If a child or minor is injured, can they sue? We’re often asked this question, so we decided to share the answer.
Children (defined as individuals under the age of 18) are not able to directly sue on their own; however their parent, guardian or any interested adult can represent them in making a claim.
When this happens, the person representing the child is referred to as a Litigation Guardian.
A Litigation Guardian is required to make a wide range of decisions affecting the lawsuit. For this reason, the Litigation Guardian must make their decision with regard to the best interests of the child. Also, the Litigation Guardian must not have any interests in the lawsuit that are adverse to that of the child. For example, if the person being considered for a Litigation Guardian is a defendant in the lawsuit, they cannot act as a Litigation Guardian.
Once the child turns 18, they can make claims on their own for something that happened to them as a child. While the Ontario Limitations Act sets out a two-year time limit for making most claims, in the case of an incident involving a minor, this time limit doesn’t begin until their 18th birthday. (It is important to point out, however, that the time limit can be extended, depending on many variables, so we encourage you to always check with a lawyer as to whether you’re out of time.)

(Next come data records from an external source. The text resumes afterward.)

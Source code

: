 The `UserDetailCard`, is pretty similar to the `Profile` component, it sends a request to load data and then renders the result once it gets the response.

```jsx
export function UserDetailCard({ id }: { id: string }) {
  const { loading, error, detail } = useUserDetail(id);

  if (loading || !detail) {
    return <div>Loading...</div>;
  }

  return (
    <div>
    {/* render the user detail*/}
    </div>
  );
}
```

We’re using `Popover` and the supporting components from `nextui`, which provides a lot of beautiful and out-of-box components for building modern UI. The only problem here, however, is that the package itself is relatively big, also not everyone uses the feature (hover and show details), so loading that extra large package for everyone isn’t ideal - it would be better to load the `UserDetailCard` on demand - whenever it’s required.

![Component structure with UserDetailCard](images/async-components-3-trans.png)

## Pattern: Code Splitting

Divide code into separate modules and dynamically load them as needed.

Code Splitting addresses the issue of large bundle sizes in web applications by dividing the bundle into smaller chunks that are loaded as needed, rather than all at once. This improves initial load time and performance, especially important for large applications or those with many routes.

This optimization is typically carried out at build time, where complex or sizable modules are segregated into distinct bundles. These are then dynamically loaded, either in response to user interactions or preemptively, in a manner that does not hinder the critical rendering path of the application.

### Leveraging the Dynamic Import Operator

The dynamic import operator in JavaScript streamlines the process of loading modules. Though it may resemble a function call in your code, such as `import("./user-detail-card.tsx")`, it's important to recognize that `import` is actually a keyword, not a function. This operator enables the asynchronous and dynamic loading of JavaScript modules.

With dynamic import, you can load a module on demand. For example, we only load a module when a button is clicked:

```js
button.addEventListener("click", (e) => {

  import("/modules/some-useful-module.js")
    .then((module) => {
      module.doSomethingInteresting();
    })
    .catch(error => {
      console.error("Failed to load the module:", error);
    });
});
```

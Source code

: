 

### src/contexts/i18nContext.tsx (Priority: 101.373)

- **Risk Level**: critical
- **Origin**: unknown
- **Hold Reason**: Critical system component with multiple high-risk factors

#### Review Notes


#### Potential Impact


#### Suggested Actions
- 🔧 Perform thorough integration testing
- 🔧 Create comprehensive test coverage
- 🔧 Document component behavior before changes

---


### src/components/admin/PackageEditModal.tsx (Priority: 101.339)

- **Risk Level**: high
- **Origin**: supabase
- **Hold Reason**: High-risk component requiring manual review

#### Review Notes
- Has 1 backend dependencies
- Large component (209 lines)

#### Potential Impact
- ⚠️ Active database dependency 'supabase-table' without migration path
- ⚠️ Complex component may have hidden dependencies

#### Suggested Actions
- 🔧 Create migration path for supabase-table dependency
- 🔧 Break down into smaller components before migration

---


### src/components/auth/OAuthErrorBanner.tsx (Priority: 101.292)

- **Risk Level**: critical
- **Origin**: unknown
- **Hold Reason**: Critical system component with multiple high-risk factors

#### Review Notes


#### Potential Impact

Also, if a claim is begun on behalf of a child, that person can apply to the court to continue the lawsuit without a Litigation Guardian after they turn 18.
The Litigation Guardian may approve a settlement of the lawsuit for the child, but any proposed settlement must always be sent to a judge for approval to ensure that it’s fair and in the best interest of the child. This approval is not always given.
Also worth noting is that the parents or guardian do not get the settlement money. It’s usually required to be paid into a court bank account, where it is held, with interest, until the child turns 18.